Ao todo, nessa primeira semana (30.03 a 05.04), foram produzidos 18 textos de análise. Nossa página atingiu mais de 1,6 mil visitantes ao longo de quase sete dias, gerando quase 3 mil visualizações distintas. Associado ao site, a nossa página no Facebook (@ppgdem) contribuiu para a maior visibilidade das publicações, sendo a principal origem dos cliques que direcionam para o ONAS-Covid19.

Como afirmamos acima, os produtos publicados tem caráter de divulgação científica. Devemos continuar assim, tentando espalhar informação apoiada em dados seguros e tentando esclarecer suas limitações e potencialidades para compreensão da realidade social. Não é uma tarefa simples e nem de longe poderia cobrir toda a informação e abordagens distintas sobre o tema, pois trata-se de um momento em que novas informações chegam com grande velocidade e ainda há muito que se aprender sobre a Covid-19 e suas relações com a demografia.

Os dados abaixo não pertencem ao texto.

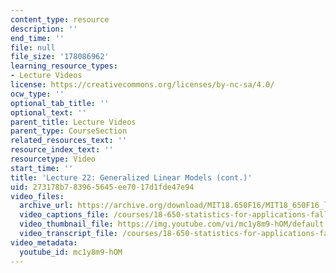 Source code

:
 ```yaml
---
content_type: resource
description: ''
end_time: ''
file: null
file_size: '178086962'
learning_resource_types:
- Lecture Videos
license: https://creativecommons.org/licenses/by-nc-sa/4.0/
ocw_type: ''
optional_tab_title: ''
optional_text: ''
parent_title: Lecture Videos
parent_type: CourseSection
related_resources_text: ''
resource_index_text: ''
resourcetype: Video
start_time: ''
title: 'Lecture 22: Generalized Linear Models (cont.)'
uid: 273178b7-8396-5645-ee70-17d1fde47e94
video_files:
  archive_url: https://archive.org/download/MIT18.650F16/MIT18_650F16_lec22_300k.mp4
  video_captions_file: /courses/18-650-statistics-for-applications-fall-2016/15f632c5aa4c5ada8353ef9ce62fd2d7_mc1y8m9-hOM.vtt
  video_thumbnail_file: https://img.youtube.com/vi/mc1y8m9-hOM/default.jpg
  video_transcript_file: /courses/18-650-statistics-for-applications-fall-2016/ae4e53c5bc5da70a446525865624a1df_mc1y8m9-hOM.pdf
video_metadata:
  youtube_id: mc1y8m9-hOM
---
```

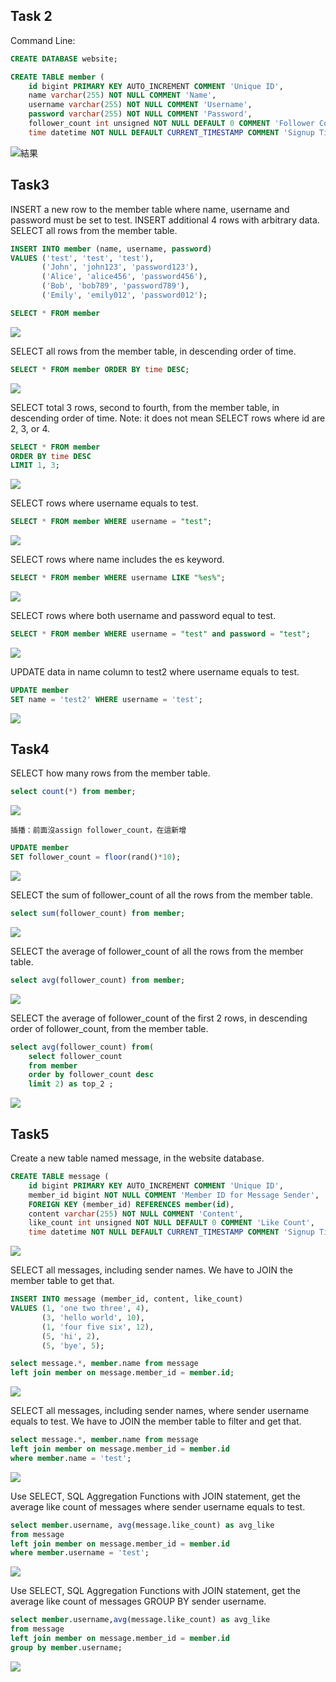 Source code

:## Task 2
Command Line:
```sql
CREATE DATABASE website;

CREATE TABLE member ( 
    id bigint PRIMARY KEY AUTO_INCREMENT COMMENT 'Unique ID', 
    name varchar(255) NOT NULL COMMENT 'Name', 
    username varchar(255) NOT NULL COMMENT 'Username', 
    password varchar(255) NOT NULL COMMENT 'Password',
    follower_count int unsigned NOT NULL DEFAULT 0 COMMENT 'Follower Count',
    time datetime NOT NULL DEFAULT CURRENT_TIMESTAMP COMMENT 'Signup Time' ) COMMENT 'Description';
```
![結果](/Users/becca/Desktop/Week5/task2.png)

## Task3

INSERT a new row to the member table where name, username and password must be set to test. INSERT additional 4 rows with arbitrary data.
SELECT all rows from the member table.
```sql
INSERT INTO member (name, username, password)
VALUES ('test', 'test', 'test'),
       ('John', 'john123', 'password123'),
       ('Alice', 'alice456', 'password456'),
       ('Bob', 'bob789', 'password789'),
       ('Emily', 'emily012', 'password012');

SELECT * FROM member
```
![](/Users/becca/Desktop/Week5/t3.1.png)

SELECT all rows from the member table, in descending order of time.
```sql
SELECT * FROM member ORDER BY time DESC;
```
![](/Users/becca/Desktop/Week5/t3.3.png)

SELECT total 3 rows, second to fourth, from the member table, in descending order
of time. Note: it does not mean SELECT rows where id are 2, 3, or 4.
```sql
SELECT * FROM member 
ORDER BY time DESC
LIMIT 1, 3;
```
![](/Users/becca/Desktop/Week5/t3.4.png)

SELECT rows where username equals to test.
```sql
SELECT * FROM member WHERE username = "test";
```
![](/Users/becca/Desktop/Week5/t3.5.png)

SELECT rows where name includes the es keyword.
```sql
SELECT * FROM member WHERE username LIKE "%es%";
```
![](/Users/becca/Desktop/Week5/t3.6.png)

SELECT rows where both username and password equal to test.
```sql
SELECT * FROM member WHERE username = "test" and password = "test";
```
![](/Users/becca/Desktop/Week5/t3.7.png)

UPDATE data in name column to test2 where username equals to test.
```sql
UPDATE member
SET name = 'test2' WHERE username = 'test';
```
![](/Users/becca/Desktop/Week5/t3.8.png)

## Task4
SELECT how many rows from the member table.
```sql
select count(*) from member;
```
![](/Users/becca/Desktop/Week5/t4.1.png)


`插播：前面沒assign follower_count，在這新增`
```sql
UPDATE member
SET follower_count = floor(rand()*10);
```
![](/Users/becca/Desktop/Week5/t4.png)

SELECT the sum of follower_count of all the rows from the member table.  
```sql
select sum(follower_count) from member;
```
![](/Users/becca/Desktop/Week5/t4.2.png)

SELECT the average of follower_count of all the rows from the member table.
```sql
select avg(follower_count) from member;
```
![](/Users/becca/Desktop/Week5/t4.3.png)

SELECT the average of follower_count of the first 2 rows, in descending order of follower_count, from the member table.
```sql
select avg(follower_count) from(
    select follower_count
    from member 
    order by follower_count desc 
    limit 2) as top_2 ;

```
![](/Users/becca/Desktop/Week5/t4.4.png)


## Task5
Create a new table named message, in the website database.
```sql
CREATE TABLE message ( 
    id bigint PRIMARY KEY AUTO_INCREMENT COMMENT 'Unique ID', 
    member_id bigint NOT NULL COMMENT 'Member ID for Message Sender', 
    FOREIGN KEY (member_id) REFERENCES member(id),
    content varchar(255) NOT NULL COMMENT 'Content', 
    like_count int unsigned NOT NULL DEFAULT 0 COMMENT 'Like Count',
    time datetime NOT NULL DEFAULT CURRENT_TIMESTAMP COMMENT 'Signup Time' ) COMMENT 'Publish Time';
```
![](/Users/becca/Desktop/Week5/t5.1.png)


SELECT all messages, including sender names. We have to JOIN the member table to get that.
```sql
INSERT INTO message (member_id, content, like_count)
VALUES (1, 'one two three', 4),
       (3, 'hello world', 10),
       (1, 'four five six', 12),
       (5, 'hi', 2),
       (5, 'bye', 5);

select message.*, member.name from message
left join member on message.member_id = member.id;
```
![](/Users/becca/Desktop/Week5/t5.2.png)

SELECT all messages, including sender names, where sender username equals to test. We have to JOIN the member table to filter and get that.
```sql
select message.*, member.name from message
left join member on message.member_id = member.id
where member.name = 'test';
```
![](/Users/becca/Desktop/Week5/t5.3.png)

Use SELECT, SQL Aggregation Functions with JOIN statement, get the average like count of messages where sender username equals to test.
```sql
select member.username, avg(message.like_count) as avg_like 
from message
left join member on message.member_id = member.id
where member.username = 'test';
```
![](/Users/becca/Desktop/Week5/t5.4.png)

Use SELECT, SQL Aggregation Functions with JOIN statement, get the average like count of messages GROUP BY sender username.
```sql
select member.username,avg(message.like_count) as avg_like 
from message
left join member on message.member_id = member.id
group by member.username;
```
![](/Users/becca/Desktop/Week5/t5.5.png)

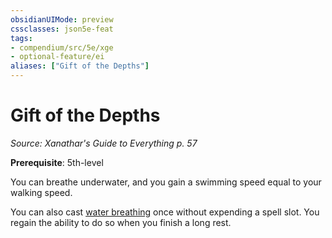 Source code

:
 ```yaml
---
obsidianUIMode: preview
cssclasses: json5e-feat
tags:
- compendium/src/5e/xge
- optional-feature/ei
aliases: ["Gift of the Depths"]
---
```

# Gift of the Depths
*Source: Xanathar's Guide to Everything p. 57*  

**Prerequisite**: 5th-level

You can breathe underwater, and you gain a swimming speed equal to your walking speed.

You can also cast [water breathing](compendium/spells/water-breathing.md) once without expending a spell slot. You regain the ability to do so when you finish a long rest. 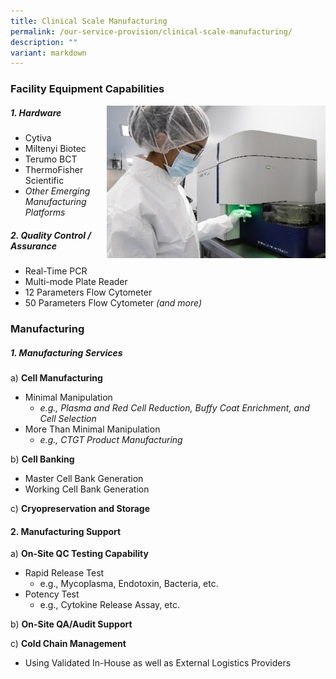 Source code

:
 ```yaml
---
title: Clinical Scale Manufacturing
permalink: /our-service-provision/clinical-scale-manufacturing/
description: ""
variant: markdown
---
```

### Facility Equipment Capabilities

<img src="/images/Our%20Service%20Provision/clinical_scale.jpg" style="width:350px" align="right">

##### 1\. Hardware

*   Cytiva
*   Miltenyi Biotec
*   Terumo BCT
*   ThermoFisher Scientific
*   _Other Emerging Manufacturing Platforms_

##### 2\. Quality Control / Assurance

*   Real-Time PCR
*   Multi-mode Plate Reader
*   12 Parameters Flow Cytometer
*   50 Parameters Flow Cytometer _(and more)_

### Manufacturing

##### 1\. Manufacturing Services

a) **Cell Manufacturing**

*   Minimal Manipulation
    *   _e.g., Plasma and Red Cell Reduction, Buffy Coat Enrichment, and Cell Selection_
*  More Than Minimal Manipulation
    *   _e.g., CTGT Product Manufacturing_

b) **Cell Banking**

*   Master Cell Bank Generation
*   Working Cell Bank Generation

c) **Cryopreservation and Storage**

#### 2\. Manufacturing Support

a) **On-Site QC Testing Capability**

*   Rapid Release Test
    *   e.g., Mycoplasma, Endotoxin, Bacteria, etc.
*   Potency Test
    *   e.g., Cytokine Release Assay, etc.

b) **On-Site QA/Audit Support**

c) **Cold Chain Management**

*   Using Validated In-House as well as External Logistics Providers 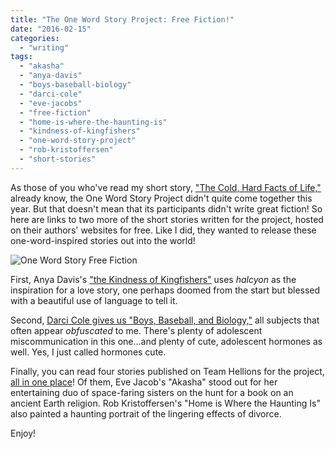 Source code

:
 ```yaml
---
title: "The One Word Story Project: Free Fiction!"
date: "2016-02-15"
categories:
  - "writing"
tags:
  - "akasha"
  - "anya-davis"
  - "boys-baseball-biology"
  - "darci-cole"
  - "eve-jacobs"
  - "free-fiction"
  - "home-is-where-the-haunting-is"
  - "kindness-of-kingfishers"
  - "one-word-story-project"
  - "rob-kristoffersen"
  - "short-stories"
---
```


As those of you who've read my short story, ["The Cold, Hard Facts of Life,"](/blog/2016/02/the-cold-hard-facts-of-life-horror-story/) already know, the One Word Story Project didn't quite come together this year. But that doesn't mean that its participants didn't write great fiction! So here are links to two more of the short stories written for the project, hosted on their authors' websites for free. Like I did, they wanted to release these one-word-inspired stories out into the world!

![One Word Story Free Fiction](https://d2ypg8o05lff0b.cloudfront.net/wp-content/uploads/sites/3/2016/02/one-word-story-graphic-banner-500x73.jpg)

First, Anya Davis's ["the Kindness of Kingfishers"](https://anyajdavis.wordpress.com/2016/02/03/the-kindness-of-kingfishers-2/) uses _halcyon_ as the inspiration for a love story, one perhaps doomed from the start but blessed with a beautiful use of language to tell it.

Second, [Darci Cole gives us "Boys, Baseball, and Biology,"](http://darcicole.blogspot.com/2016/01/the-one-word-story-boys-baseball-and.html) all subjects that often appear _obfuscated_ to me. There's plenty of adolescent miscommunication in this one...and plenty of cute, adolescent hormones as well. Yes, I just called hormones cute.

Finally, you can read four stories published on Team Hellions for the project, [all in one place](http://teamhellions.com/tag/the-one-word-story/)! Of them, Eve Jacob's "Akasha" stood out for her entertaining duo of space-faring sisters on the hunt for a book on an ancient Earth religion. Rob Kristoffersen's "Home is Where the Haunting Is" also painted a haunting portrait of the lingering effects of divorce.

Enjoy!

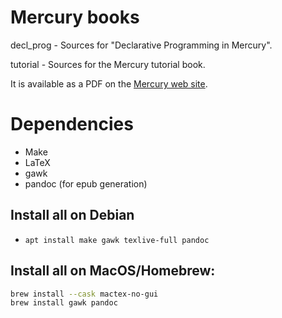 Mercury books
=============

decl_prog - Sources for "Declarative Programming in Mercury".

tutorial - Sources for the Mercury tutorial book.

It is available as a PDF on the [Mercury web site](http://mercurylang.org/).

# Dependencies
- Make
- LaTeX
- gawk
- pandoc (for epub generation)

## Install all on Debian
- `apt install make gawk texlive-full pandoc`

## Install all on MacOS/Homebrew:
```sh
brew install --cask mactex-no-gui
brew install gawk pandoc
```
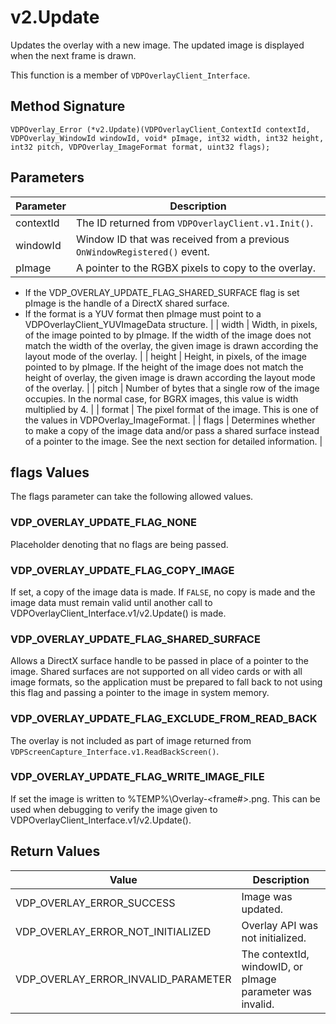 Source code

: # v2.Update

Updates the overlay with a new image. The updated image is displayed when the next frame is drawn.

This function is a member of `VDPOverlayClient_Interface`.

## Method Signature
```
VDPOverlay_Error (*v2.Update)(VDPOverlayClient_ContextId contextId, VDPOverlay_WindowId windowId, void* pImage, int32 width, int32 height, int32 pitch, VDPOverlay_ImageFormat format, uint32 flags);
```

## Parameters

| Parameter | Description |
| --------- | ----------- |
| contextId | The ID returned from `VDPOverlayClient.v1.Init()`. |
| windowId | Window ID that was received from a previous `OnWindowRegistered()` event. |
| pImage | A pointer to the RGBX pixels to copy to the overlay. <br>
- If the VDP_OVERLAY_UPDATE_FLAG_SHARED_SURFACE flag is set pImage is the handle of a DirectX shared surface. <br>
- If the format is a YUV format then pImage must point to a VDPOverlayClient_YUVImageData structure. |
| width | Width, in pixels, of the image pointed to by pImage. If the width of the image does not match the width of the overlay, the given image is drawn according the layout mode of the overlay. |
| height | Height, in pixels, of the image pointed to by pImage. If the height of the image does not match the height of overlay, the given image is drawn according the layout mode of the overlay. |
| pitch	| Number of bytes that a single row of the image occupies. In the normal case, for BGRX images, this value is width multiplied by 4. |
| format | The pixel format of the image. This is one of the values in VDPOverlay_ImageFormat. |
| flags	| Determines whether to make a copy of the image data and/or pass a shared surface instead of a pointer to the image. See the next section for detailed information. |

## flags Values

The flags parameter can take the following allowed values.

### VDP_OVERLAY_UPDATE_FLAG_NONE 

Placeholder denoting that no flags are being passed.

### VDP_OVERLAY_UPDATE_FLAG_COPY_IMAGE 

If set, a copy of the image data is made. If `FALSE`, no copy is made and the image data must remain valid until another call to VDPOverlayClient_Interface.v1/v2.Update() is made.

### VDP_OVERLAY_UPDATE_FLAG_SHARED_SURFACE 

Allows a DirectX surface handle to be passed in place of a pointer to the image. Shared surfaces are not supported on all video cards or with all image formats, so the application must be prepared to fall back to not using this flag and passing a pointer to the image in system memory.

### VDP_OVERLAY_UPDATE_FLAG_EXCLUDE_FROM_READ_BACK

The overlay is not included as part of image returned from `VDPScreenCapture_Interface.v1.ReadBackScreen()`. 

### VDP_OVERLAY_UPDATE_FLAG_WRITE_IMAGE_FILE

If set the image is written to %TEMP%\Overlay<id>-<frame#>.png. This can be used when debugging to verify the image given to VDPOverlayClient_Interface.v1/v2.Update().

## Return Values

| Value | Description |
| ----- | ----------- |
| VDP_OVERLAY_ERROR_SUCCESS | Image was updated. |
| VDP_OVERLAY_ERROR_NOT_INITIALIZED	| Overlay API was not initialized. |
| VDP_OVERLAY_ERROR_INVALID_PARAMETER | The contextId, windowID, or pImage parameter was invalid. |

Os textos produzidos aqui, portanto, refletem as preocupações do momento e reagem às informações novas sobre as características da população com a pandemia do novo coronavírus.

A novidade para a próxima semana é o lançamento oficial do Podcast ONAS-Covid19 com uma playlist comentando os textos publicados. Cada autor produziu um breve depoimento informativo de forma a complementar ou realçar a informação produzida de forma escrita. Ampliamos a acessibilidade da informação e ao mesmo tempo tornamos mais interativa a conversa. Esperamos não produzir informação científica apenas da forma tradicional, dialogando só com os especialistas. Assim, os textos produzidos aqui não redundam em todo o conhecimento agregado à cada frente de discussão proposta. Dito isso, fica o convite para continuar seguindo nossas publicações para outras abordagens, às vezes sobre o mesmo tema e incorporando novas leituras.

Editorial | 05.04.2020 | Ricardo Ojima | Coordenador do ONAS-Covid19 | Programa de Pós-Graduação em Demografia | Universidade Federal do Rio Grande do Norte | A primeira semana de confinamento e o que estamos fazendo.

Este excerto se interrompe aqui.